なお、液量調節工程の開始は、塗布膜形成工程の完了後であってもよいし、塗布膜形成工程により液滴された膜形成領域Sが形成された後すぐに開始してもよい。
次に、ステップS3により、基板Wの排出が行われる。具体的には、上記塗布膜形成工程、液量調節工程によりすべての膜形成領域Sに塗布膜Cが形成されると、ロボットハンド等によりステージ10に載置された基板Wが排出され、基板Wは後工程である乾燥装置に搬送される。

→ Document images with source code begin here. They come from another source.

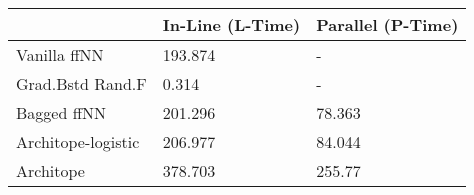 \begin{tabular}{lll}
\toprule
{} & In-Line (L-Time) & Parallel (P-Time) \\
\midrule
Vanilla ffNN       &          193.874 &                 - \\
Grad.Bstd Rand.F   &            0.314 &                 - \\
Bagged ffNN        &          201.296 &            78.363 \\
Architope-logistic &          206.977 &            84.044 \\
Architope          &          378.703 &            255.77 \\
\bottomrule
\end{tabular}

このように、上記実施形態における塗布膜C形成方法、及び、インクジェット塗布装置によれば、塗布膜形成工程により各画素に液滴dmを行って塗布膜Cを形成した後、液量調節工程により、各画素内の塗布液の液量が調節されるため、各画素に供給される塗布液の液量を均一にすることができる。具体的には、塗布膜形成工程により液滴dmを行った後、液量が最も多い液量が吐出される画素内の液量に合わせるように、液量調節工程において不足分の液滴dsが補充されるため、すべての画素の液量を均一に調節することができる。したがって、従来のように、各ノズル31a、41a毎にピエゾ駆動電圧を制御して液滴量を調節し、各ノズルから吐出される液滴量を精度よく設定できる高価なヘッドユニットを用いなくても、塗布膜形成工程後の液量調節工程において膜形成領域Sの液量を精度よく調節し、膜形成領域Sに形成される塗布膜Cを均一にすることができる。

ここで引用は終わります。